More complex intertextuality is traced by Molly Pasco-Pranger in ‘A Varronian Vatic Numa? Ovid’s Fasti and Plutarch’s Life of Numa. Juxtaposing Ovid, Valerius Antias, Varro, and Plutarch,’ P.-P. provides an elegant example of how to reconstruct a lost text (in this case, possibly part of Varro’s De Poematis or De Poetis) and how to connect that historiographical reconstruction to the larger context of the nature and role of the uates in Augustan poetry.3 Hans-Friedrich Mueller also works with mythical narrative and historiography in his discussion of ‘The Extinction of the Potitii and the Sacred History of Augustan Rome.’ M. shows how the myths connected with the administration of the Ara Maxima have very topical relevance in our extant texts (all imperial) concerning them; it is not clear, however, in what way it elucidates the intersection between poetry and historiography — aside from using both as sources for the stories. To see how one might bring such texts together, one needs to turn to T. P. Wiseman on ‘History, Poetry, and Annales,’ the closing piece of the collection, and one of its best. Via a learned examination of the ‘world in which prophecy, poetry, history and moral exhortation were not always thought of as separate conceptual categories’ (359), W. shows that the generic differences between poetry and historical prose are less distinct than one might have imagined (or some ancient writers polemically suggest) — not just that both were rhetorical art forms, and that both used ‘poetic’ topoi and technique, but that their treatments of chronology, truth, pleasure, and the supernatural are often overlapping. W.’s piece appropriately concludes this impressive collection, which moves a long way from its starting point, showing conclusively along the way that not only did Clio not merely linger on the threshold of poetry, but that she had a seat at its hearth.

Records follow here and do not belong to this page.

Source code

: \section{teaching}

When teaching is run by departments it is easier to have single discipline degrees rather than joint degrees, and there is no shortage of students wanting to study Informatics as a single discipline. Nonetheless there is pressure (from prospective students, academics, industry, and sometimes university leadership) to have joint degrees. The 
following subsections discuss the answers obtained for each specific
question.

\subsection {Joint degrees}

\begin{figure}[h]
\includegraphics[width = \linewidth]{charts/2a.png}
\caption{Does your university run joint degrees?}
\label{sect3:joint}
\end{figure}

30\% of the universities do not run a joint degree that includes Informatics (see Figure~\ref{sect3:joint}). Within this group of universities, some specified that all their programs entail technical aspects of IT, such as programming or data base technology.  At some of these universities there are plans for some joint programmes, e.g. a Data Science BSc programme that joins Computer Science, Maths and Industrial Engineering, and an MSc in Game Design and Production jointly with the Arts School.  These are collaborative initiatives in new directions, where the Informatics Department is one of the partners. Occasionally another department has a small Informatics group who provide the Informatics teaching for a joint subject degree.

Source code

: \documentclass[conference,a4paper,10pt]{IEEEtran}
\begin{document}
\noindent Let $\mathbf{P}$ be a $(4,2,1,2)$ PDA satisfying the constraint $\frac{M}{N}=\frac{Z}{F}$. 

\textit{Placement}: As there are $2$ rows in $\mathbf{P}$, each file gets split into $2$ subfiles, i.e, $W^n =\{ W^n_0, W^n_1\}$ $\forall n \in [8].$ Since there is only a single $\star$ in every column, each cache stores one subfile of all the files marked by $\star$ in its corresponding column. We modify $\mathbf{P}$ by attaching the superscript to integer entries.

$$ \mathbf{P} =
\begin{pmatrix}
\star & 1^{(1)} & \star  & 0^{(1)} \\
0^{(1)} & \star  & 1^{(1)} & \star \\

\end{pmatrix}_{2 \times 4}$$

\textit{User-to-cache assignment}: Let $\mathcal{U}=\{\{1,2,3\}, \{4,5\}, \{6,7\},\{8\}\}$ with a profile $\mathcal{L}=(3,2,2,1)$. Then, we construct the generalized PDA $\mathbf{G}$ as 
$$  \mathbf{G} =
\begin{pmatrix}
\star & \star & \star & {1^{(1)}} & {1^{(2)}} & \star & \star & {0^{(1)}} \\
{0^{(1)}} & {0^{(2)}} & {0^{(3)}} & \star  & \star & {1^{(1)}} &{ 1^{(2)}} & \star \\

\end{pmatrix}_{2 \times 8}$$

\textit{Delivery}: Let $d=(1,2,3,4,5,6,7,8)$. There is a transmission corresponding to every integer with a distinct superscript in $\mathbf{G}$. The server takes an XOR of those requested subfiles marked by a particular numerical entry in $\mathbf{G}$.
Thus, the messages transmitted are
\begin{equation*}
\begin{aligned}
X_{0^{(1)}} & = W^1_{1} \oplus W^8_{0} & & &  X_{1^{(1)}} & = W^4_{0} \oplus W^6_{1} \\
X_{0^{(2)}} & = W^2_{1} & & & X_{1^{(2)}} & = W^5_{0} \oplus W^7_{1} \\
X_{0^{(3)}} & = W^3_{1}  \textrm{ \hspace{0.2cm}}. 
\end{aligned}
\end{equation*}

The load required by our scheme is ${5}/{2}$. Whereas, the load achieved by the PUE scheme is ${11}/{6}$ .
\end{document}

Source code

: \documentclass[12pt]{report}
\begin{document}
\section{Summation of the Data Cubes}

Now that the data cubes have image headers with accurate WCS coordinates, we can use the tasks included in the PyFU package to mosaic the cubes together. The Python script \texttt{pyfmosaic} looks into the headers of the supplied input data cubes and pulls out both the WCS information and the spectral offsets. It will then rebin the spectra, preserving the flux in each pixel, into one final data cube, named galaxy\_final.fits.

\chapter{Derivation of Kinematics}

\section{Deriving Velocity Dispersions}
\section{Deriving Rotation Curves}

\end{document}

1. E.g. (to step on just my own soapbox) Livy’s list — whose extraordinary language K. neglects — is not ‘dry and non-poetic’ (218); further, his story of Rhea Silvia incorporates more than the violence and strife with which K. characterises it (224).
2. One can add to A.’s material Llewelyn Morgan’s elaboration on the Pollionic passage deployed by Vergil for his Priam ( JRS 90  51-69), Nicholas Horsfall’s demonstration of Vergil’s debt to Caesarian language ( Aeneid 7: A commentary  and Aeneid 11: A commentary  passim), and J. E. Lendon’s demonstration of the stylized nature of Caesar’s battle descriptions ( CA 18  273-329).
3. One question: ‘solitary groves and meadows are the sorts of places one meets Muses’ (295), but they are also the sorts of places one is seduced by divinities: how does the Venus/Anchises parallel work (if at all) in this analysis?